• PROMPT: Instruction for the data below: set down exactly the lines from the line with "Chain – Grandinė" to the line with "Exclude – Neįtraukti", inclusive, and no others.

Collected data

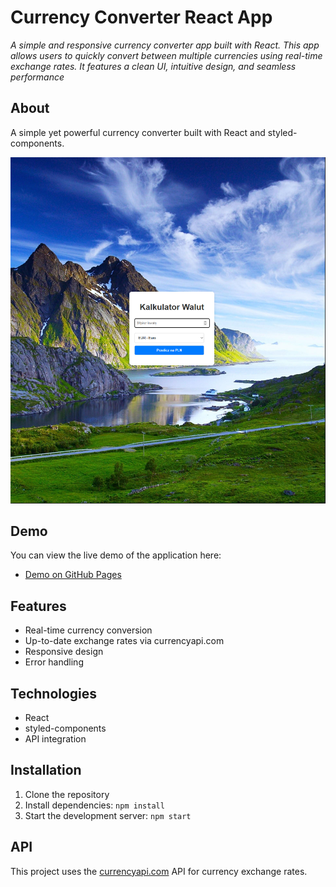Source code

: # Currency Converter React App

_A simple and responsive currency converter app built with React. This app allows users to quickly convert between multiple currencies using real-time exchange rates. It features a clean UI, intuitive design, and seamless performance_

## About

A simple yet powerful currency converter built with React and styled-components.

![Currency Converter App Screenshot](./image.png)

## Demo

You can view the live demo of the application here:

- [Demo on GitHub Pages](https://antonis04.github.io/CurrencyConverterReact/)

## Features

- Real-time currency conversion
- Up-to-date exchange rates via currencyapi.com
- Responsive design
- Error handling

## Technologies

- React
- styled-components
- API integration

## Installation

1. Clone the repository
2. Install dependencies: `npm install`
3. Start the development server: `npm start`

## API

This project uses the [currencyapi.com](https://currencyapi.com/) API for currency exchange rates.
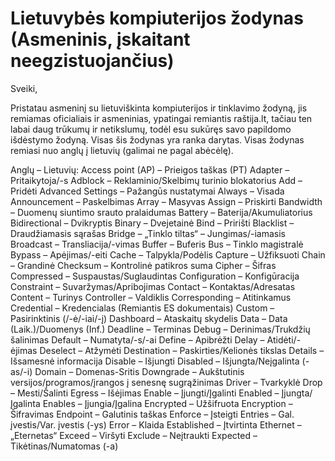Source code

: # Lietuvybės kompiuterijos žodynas (Asmeninis, įskaitant neegzistuojančius)

Sveiki,

Pristatau asmeninį su lietuviškinta kompiuterijos ir tinklavimo žodyną, jis remiamas oficialiais ir asmeninias, ypatingai remiantis raštija.lt, tačiau ten labai daug trūkumų ir netikslumų, todėl esu sukūręs savo papildomo išdėstymo žodyną. Visas šis žodynas yra ranka darytas.
Visas žodynas remiasi nuo anglų į lietuvių (galimai ne pagal abėcėlę).

Anglų – Lietuvių:
Access point (AP) – Prieigos taškas (PT)
Adapter – Pritaikytoja/-s
Adblock – Reklaminio/Skelbimų turinio blokatorius
Add – Pridėti
Advanced Settings – Pažangūs nustatymai
Always – Visada
Announcement – Paskelbimas
Array – Masyvas
Assign – Priskirti
Bandwidth – Duomenų siuntimo srauto pralaidumas
Battery – Baterija/Akumuliatorius
Bidirectional – Dvikryptis
Binary – Dvejetainė
Bind – Pririšti
Blacklist – Draudžiamasis sąrašas
Bridge – „Tinklo tiltas“ – Jungimas/-iamasis
Broadcast – Transliacija/-vimas
Buffer – Buferis
Bus – Tinklo magistralė
Bypass – Apėjimas/-eiti
Cache – Talpykla/Podėlis
Capture – Užfiksuoti
Chain – Grandinė
Checksum – Kontrolinė patikros suma
Cipher – Šifras
Compressed – Suspaustas/Suglaudintas
Configuration – Konfigūracija
Constraint – Suvaržymas/Apribojimas
Contact – Kontaktas/Adresatas
Content – Turinys
Controller – Valdiklis
Corresponding – Atitinkamus
Credential – Kredencialas (Remiantis ES dokumentais)
Custom – Pasirinktinis (/-ė/-iai/-į)
Dashboard – Ataskaitų skydelis
Data – Data (Laik.)/Duomenys (Inf.)
Deadline – Terminas
Debug – Derinimas/Trukdžių šalinimas
Default – Numatyta/-s/-ai
Define – Apibrėžti
Delay – Atidėti/-ėjimas
Deselect – Atžymėti
Destination – Paskirties/Kelionės tikslas
Details – Išsamesnė informacija
Disable – Išjungti
Disabled – Išjungta/Neįgalinta (-as/-i)
Domain – Domenas-Sritis
Downgrade – Aukštutinis versijos/programos/įrangos į senesnę sugrąžinimas
Driver – Tvarkyklė
Drop – Mesti/Šalinti
Egress – Išėjimas
Enable – Įjungti/Įgalinti
Enabled – Įjungta/Įgalinta
Enables – Įjungia/Įgalina
Encrypted – Užšifruota
Encryption – Šifravimas
Endpoint – Galutinis taškas
Enforce – Įsteigti
Entries – Gal. įvestis/Var. įvestis (-ys) 
Error – Klaida
Established – Įtvirtinta
Ethernet – „Eternetas“
Exceed – Viršyti
Exclude – Neįtraukti
Expected – Tikėtinas/Numatomas (-a)
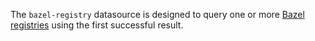 The `bazel-registry` datasource is designed to query one or more [Bazel
registries](https://bazel.build/external/registry) using the first successful result.
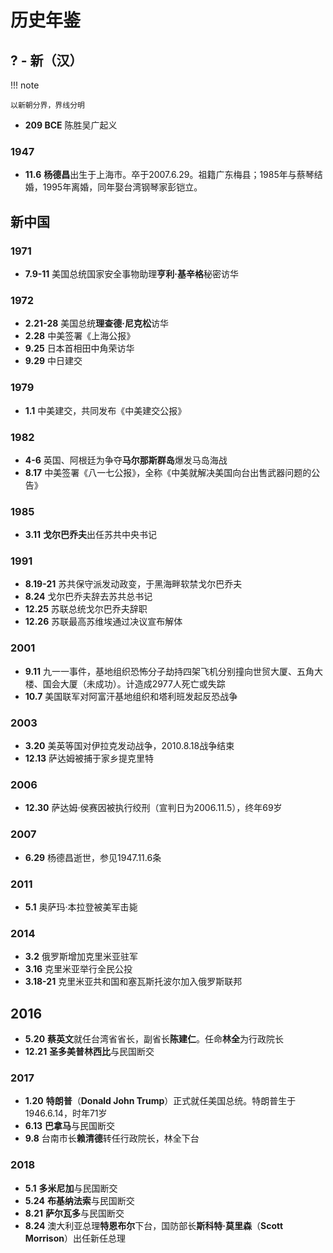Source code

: # 历史年鉴

## ? - 新（汉）

!!! note

    以新朝分界，界线分明

* **209 BCE**  陈胜吴广起义

### 1947
* **11.6** **杨德昌**出生于上海市。卒于2007.6.29。祖籍广东梅县；1985年与蔡琴结婚，1995年离婚，同年娶台湾钢琴家彭铠立。

## 新中国

### 1971
* **7.9-11**  美国总统国家安全事物助理**亨利·基辛格**秘密访华

### 1972
* **2.21-28**  美国总统**理查德·尼克松**访华
* **2.28**     中美签署《上海公报》
* **9.25**     日本首相田中角荣访华
* **9.29**     中日建交

### 1979
* **1.1** 中美建交，共同发布《中美建交公报》

### 1982
* **4-6** 英国、阿根廷为争夺**马尔那斯群岛**爆发马岛海战
* **8.17** 中美签署《八一七公报》，全称《中美就解决美国向台出售武器问题的公告》

### 1985
* **3.11** **戈尔巴乔夫**出任苏共中央书记

### 1991
* **8.19-21** 苏共保守派发动政变，于黑海畔软禁戈尔巴乔夫
* **8.24** 戈尔巴乔夫辞去苏共总书记
* **12.25** 苏联总统戈尔巴乔夫辞职
* **12.26** 苏联最高苏维埃通过决议宣布解体

### 2001
* **9.11** 九一一事件，基地组织恐怖分子劫持四架飞机分别撞向世贸大厦、五角大楼、国会大厦（未成功）。计造成2977人死亡或失踪
* **10.7** 美国联军对阿富汗基地组织和塔利班发起反恐战争

### 2003
* **3.20** 美英等国对伊拉克发动战争，2010.8.18战争结束
* **12.13** 萨达姆被捕于家乡提克里特

### 2006
* **12.30** 萨达姆·侯赛因被执行绞刑（宣判日为2006.11.5），终年69岁

### 2007
* **6.29** 杨德昌逝世，参见1947.11.6条

### 2011
* **5.1** 奥萨玛·本拉登被美军击毙

### 2014
* **3.2** 俄罗斯增加克里米亚驻军
* **3.16** 克里米亚举行全民公投
* **3.18-21** 克里米亚共和国和塞瓦斯托波尔加入俄罗斯联邦

## 2016
* **5.20** **蔡英文**就任台湾省省长，副省长**陈建仁**。任命**林全**为行政院长
* **12.21** **圣多美普林西比**与民国断交

### 2017
* **1.20** **特朗普**（**Donald John Trump**）正式就任美国总统。特朗普生于1946.6.14，时年71岁
* **6.13** **巴拿马**与民国断交
* **9.8** 台南市长**赖清德**转任行政院长，林全下台

### 2018
* **5.1** **多米尼加**与民国断交
* **5.24** **布基纳法索**与民国断交
* **8.21** **萨尔瓦多**与民国断交
* **8.24** 澳大利亚总理**特恩布尔**下台，国防部长**斯科特·莫里森**（**Scott Morrison**）出任新任总理
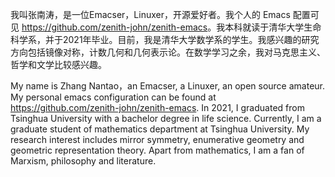 我叫张南涛，是一位Emacser，Linuxer，开源爱好者。我个人的 Emacs 配置可见 <https://github.com/zenith-john/zenith-emacs>。我本科就读于清华大学生命科学系，并于2021年毕业。目前，我是清华大学数学系的学生。我感兴趣的研究方向包括镜像对称，计数几何和几何表示论。在数学学习之余，我对马克思主义、哲学和文学比较感兴趣。

My name is Zhang Nantao，an Emacser, a Linuxer, an open source amateur. My personal emacs configuration can be found at <https://github.com/zenith-john/zenith-emacs>. In 2021, I graduated from Tsinghua University with a bachelor degree in life science. Currently, I am a graduate student of mathematics department at Tsinghua University. My research interest includes mirror symmetry, enumerative geometry and geometric representation theory. Apart from mathematics, I am a fan of Marxism, philosophy and literature.
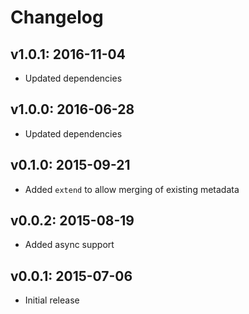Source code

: # Changelog

## v1.0.1: 2016-11-04

- Updated dependencies

## v1.0.0: 2016-06-28

- Updated dependencies

## v0.1.0: 2015-09-21

- Added `extend` to allow merging of existing metadata

## v0.0.2: 2015-08-19

- Added async support

## v0.0.1: 2015-07-06

- Initial release
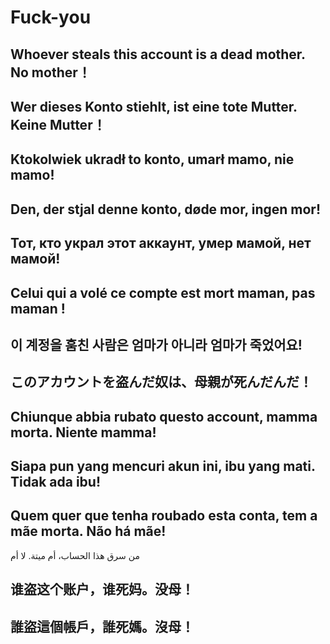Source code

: # Fuck-you
## Whoever steals this account is a dead mother. No mother！
## Wer dieses Konto stiehlt, ist eine tote Mutter. Keine Mutter！
## Ktokolwiek ukradł to konto, umarł mamo, nie mamo!
## Den, der stjal denne konto, døde mor, ingen mor!
## Тот, кто украл этот аккаунт, умер мамой, нет мамой!
## Celui qui a volé ce compte est mort maman, pas maman !
## 이 계정을 훔친 사람은 엄마가 아니라 엄마가 죽었어요!
## このアカウントを盗んだ奴は、母親が死んだんだ！
## Chiunque abbia rubato questo account, mamma morta. Niente mamma!
## Siapa pun yang mencuri akun ini, ibu yang mati. Tidak ada ibu!
## Quem quer que tenha roubado esta conta, tem a mãe morta. Não há mãe!
من سرق هذا الحساب، أم ميتة. لا أم
## 谁盗这个账户，谁死妈。没母！
## 誰盜這個帳戶，誰死媽。沒母！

• EXERCISE RESULT:
Chain – Grandinė
Checksum – Kontrolinė patikros suma
Cipher – Šifras
Compressed – Suspaustas/Suglaudintas
Configuration – Konfigūracija
Constraint – Suvaržymas/Apribojimas
Contact – Kontaktas/Adresatas
Content – Turinys
Controller – Valdiklis
Corresponding – Atitinkamus
Credential – Kredencialas (Remiantis ES dokumentais)
Custom – Pasirinktinis (/-ė/-iai/-į)
Dashboard – Ataskaitų skydelis
Data – Data (Laik.)/Duomenys (Inf.)
Deadline – Terminas
Debug – Derinimas/Trukdžių šalinimas
Default – Numatyta/-s/-ai
Define – Apibrėžti
Delay – Atidėti/-ėjimas
Deselect – Atžymėti
Destination – Paskirties/Kelionės tikslas
Details – Išsamesnė informacija
Disable – Išjungti
Disabled – Išjungta/Neįgalinta (-as/-i)
Domain – Domenas-Sritis
Downgrade – Aukštutinis versijos/programos/įrangos į senesnę sugrąžinimas
Driver – Tvarkyklė
Drop – Mesti/Šalinti
Egress – Išėjimas
Enable – Įjungti/Įgalinti
Enabled – Įjungta/Įgalinta
Enables – Įjungia/Įgalina
Encrypted – Užšifruota
Encryption – Šifravimas
Endpoint – Galutinis taškas
Enforce – Įsteigti
Entries – Gal. įvestis/Var. įvestis (-ys) 
Error – Klaida
Established – Įtvirtinta
Ethernet – „Eternetas“
Exceed – Viršyti
Exclude – Neįtraukti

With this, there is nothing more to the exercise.